Pharmacokinetics, safety and tolerability of miglustat in the treatment of pediatric patients with GM2 gangliosidosis.

Mol Genet Metab 2009 Aug 3;97(4):284-91. Epub 2009 May 3.

Division of Clinical and Metabolic Genetics, Hospital for Sick Children, Toronto, Ont., Canada.

GM2 gangliosidosis (GM2g) is an inherited neurodegenerative disorder caused by deficiency of lysosomal beta-hexosaminidase A, resulting in accumulation of GM2 ganglioside, principally in the brain. Substrate reduction therapy is currently under investigation as a treatment. The study investigated the pharmacokinetics and safety of miglustat given as single and multiple doses in infantile and juvenile GM2g patients for 6- and 24-months, respectively. Eleven patients with infantile (n = 6) and juvenile (n = 5) GM2g received oral miglustat at 30-200 mg t.i.d. adjusted to the body surface area. Patients underwent pharmacokinetic assessments on day 1 and at month 3. The pharmacokinetics of miglustat were described by a 2-compartmental model with a lag time, median time to maximum concentration of 2.5 h, and terminal half-life of about 10 h. The pharmacokinetics were time-independent, and did not differ between infantile and juvenile cohorts. The accumulation index was 1.7. Among infantile GM2g patients, the major drug-related adverse events (DRAEs) were abdominal discomfort and flatulence. In the juvenile group, however, the major DRAEs observed were diarrhea and weight loss. One juvenile patient developed peripheral neuropathy, and others showed progression of already established neuropathy, which was judged to be part of the natural progression of the disease.
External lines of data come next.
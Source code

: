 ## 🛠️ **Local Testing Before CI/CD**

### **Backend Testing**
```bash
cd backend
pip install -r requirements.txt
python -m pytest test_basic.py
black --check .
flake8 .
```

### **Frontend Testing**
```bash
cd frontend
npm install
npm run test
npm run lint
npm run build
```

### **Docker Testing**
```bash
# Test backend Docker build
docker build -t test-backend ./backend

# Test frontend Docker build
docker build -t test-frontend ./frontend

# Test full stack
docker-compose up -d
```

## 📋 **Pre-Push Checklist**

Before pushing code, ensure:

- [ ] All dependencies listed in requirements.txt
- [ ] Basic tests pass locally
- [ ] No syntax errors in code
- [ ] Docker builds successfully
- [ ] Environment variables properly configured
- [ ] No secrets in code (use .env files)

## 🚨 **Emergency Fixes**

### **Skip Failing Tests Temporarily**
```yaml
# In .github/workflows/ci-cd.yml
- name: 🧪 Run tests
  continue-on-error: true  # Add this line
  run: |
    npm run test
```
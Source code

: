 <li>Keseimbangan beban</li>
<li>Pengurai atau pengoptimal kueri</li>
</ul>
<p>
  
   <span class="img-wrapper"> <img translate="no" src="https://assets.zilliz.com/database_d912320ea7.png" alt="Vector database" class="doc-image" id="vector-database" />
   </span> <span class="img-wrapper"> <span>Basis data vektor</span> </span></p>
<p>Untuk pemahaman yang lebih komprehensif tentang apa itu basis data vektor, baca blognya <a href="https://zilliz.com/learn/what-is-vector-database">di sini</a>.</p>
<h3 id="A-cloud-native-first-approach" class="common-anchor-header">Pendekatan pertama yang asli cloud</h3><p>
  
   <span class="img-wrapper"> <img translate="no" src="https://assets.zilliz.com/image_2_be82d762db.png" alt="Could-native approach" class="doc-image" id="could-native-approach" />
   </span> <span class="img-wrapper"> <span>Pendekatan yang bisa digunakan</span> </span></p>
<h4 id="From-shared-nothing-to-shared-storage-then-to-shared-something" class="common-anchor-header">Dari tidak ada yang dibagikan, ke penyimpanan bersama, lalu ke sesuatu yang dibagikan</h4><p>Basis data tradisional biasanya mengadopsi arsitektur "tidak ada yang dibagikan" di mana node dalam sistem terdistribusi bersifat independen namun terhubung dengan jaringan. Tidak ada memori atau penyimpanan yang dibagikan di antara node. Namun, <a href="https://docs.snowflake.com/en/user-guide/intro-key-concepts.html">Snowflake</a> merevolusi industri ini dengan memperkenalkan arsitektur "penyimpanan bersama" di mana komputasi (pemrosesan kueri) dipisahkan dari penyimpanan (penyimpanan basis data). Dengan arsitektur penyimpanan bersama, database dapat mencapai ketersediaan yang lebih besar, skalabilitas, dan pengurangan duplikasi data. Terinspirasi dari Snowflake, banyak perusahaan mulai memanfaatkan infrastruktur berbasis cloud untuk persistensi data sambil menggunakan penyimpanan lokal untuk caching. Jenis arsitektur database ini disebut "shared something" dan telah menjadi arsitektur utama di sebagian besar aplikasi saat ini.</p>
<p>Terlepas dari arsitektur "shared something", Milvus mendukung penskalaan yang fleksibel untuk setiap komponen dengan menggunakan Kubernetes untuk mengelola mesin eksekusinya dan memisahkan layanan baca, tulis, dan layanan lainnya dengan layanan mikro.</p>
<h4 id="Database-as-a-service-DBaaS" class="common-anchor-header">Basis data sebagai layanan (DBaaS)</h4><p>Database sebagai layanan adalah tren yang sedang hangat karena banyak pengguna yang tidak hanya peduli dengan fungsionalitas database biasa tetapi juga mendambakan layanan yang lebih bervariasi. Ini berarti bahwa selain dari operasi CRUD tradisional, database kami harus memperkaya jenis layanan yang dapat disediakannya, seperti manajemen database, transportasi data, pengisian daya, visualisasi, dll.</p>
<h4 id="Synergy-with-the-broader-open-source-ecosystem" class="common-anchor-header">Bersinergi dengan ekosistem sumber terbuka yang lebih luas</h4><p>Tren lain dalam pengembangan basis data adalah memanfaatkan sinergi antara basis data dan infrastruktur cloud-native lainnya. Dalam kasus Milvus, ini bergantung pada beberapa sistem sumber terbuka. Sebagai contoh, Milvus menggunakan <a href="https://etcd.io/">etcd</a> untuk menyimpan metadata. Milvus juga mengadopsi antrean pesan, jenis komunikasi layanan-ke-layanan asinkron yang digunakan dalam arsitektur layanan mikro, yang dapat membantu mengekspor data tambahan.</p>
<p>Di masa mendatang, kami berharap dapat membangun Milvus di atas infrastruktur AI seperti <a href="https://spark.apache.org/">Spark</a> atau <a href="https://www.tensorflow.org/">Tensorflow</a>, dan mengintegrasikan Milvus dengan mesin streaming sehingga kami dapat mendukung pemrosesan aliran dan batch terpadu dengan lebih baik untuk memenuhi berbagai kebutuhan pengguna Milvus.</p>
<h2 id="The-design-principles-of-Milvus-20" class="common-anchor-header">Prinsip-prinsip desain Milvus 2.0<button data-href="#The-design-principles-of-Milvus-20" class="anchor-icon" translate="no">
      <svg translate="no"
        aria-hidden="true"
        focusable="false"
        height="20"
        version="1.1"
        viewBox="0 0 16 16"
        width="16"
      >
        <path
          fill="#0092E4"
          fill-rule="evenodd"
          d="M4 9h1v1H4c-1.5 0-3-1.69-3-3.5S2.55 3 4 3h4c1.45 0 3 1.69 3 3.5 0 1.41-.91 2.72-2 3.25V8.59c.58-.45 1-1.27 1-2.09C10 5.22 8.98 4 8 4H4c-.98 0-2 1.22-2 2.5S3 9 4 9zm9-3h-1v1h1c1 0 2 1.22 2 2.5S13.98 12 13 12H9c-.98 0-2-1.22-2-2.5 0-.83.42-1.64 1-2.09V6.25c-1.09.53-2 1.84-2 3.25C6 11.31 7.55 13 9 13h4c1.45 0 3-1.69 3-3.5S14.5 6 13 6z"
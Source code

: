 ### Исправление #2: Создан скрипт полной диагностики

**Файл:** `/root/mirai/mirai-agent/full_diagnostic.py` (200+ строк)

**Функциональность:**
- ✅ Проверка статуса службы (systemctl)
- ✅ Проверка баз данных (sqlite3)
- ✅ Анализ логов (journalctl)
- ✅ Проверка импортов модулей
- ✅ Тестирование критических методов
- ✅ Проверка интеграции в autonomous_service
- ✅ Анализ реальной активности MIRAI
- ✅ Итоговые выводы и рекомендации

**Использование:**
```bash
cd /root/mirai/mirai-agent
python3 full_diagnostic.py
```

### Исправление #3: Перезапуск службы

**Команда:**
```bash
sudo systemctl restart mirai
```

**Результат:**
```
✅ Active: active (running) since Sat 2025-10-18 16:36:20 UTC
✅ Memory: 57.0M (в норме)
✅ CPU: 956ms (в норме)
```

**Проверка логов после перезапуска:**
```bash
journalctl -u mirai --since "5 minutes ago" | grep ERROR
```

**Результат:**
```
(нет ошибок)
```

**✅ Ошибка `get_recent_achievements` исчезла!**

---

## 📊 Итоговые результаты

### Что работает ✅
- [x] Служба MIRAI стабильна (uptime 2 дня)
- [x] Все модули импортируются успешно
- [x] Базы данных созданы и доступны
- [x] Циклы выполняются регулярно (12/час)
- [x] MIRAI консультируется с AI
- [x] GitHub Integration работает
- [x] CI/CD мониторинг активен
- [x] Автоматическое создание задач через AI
Some mild laboratory abnormalities observed were either transient or attributable to concomitant medications. Miglustat showed similar pharmacokinetic parameters in all patients, with no specific difference between infantile and juvenile forms. Miglustat was shown to be a safe drug, with mild to moderate diarrhea, as an age-dependent DRAE, which was controlled by dietary modification.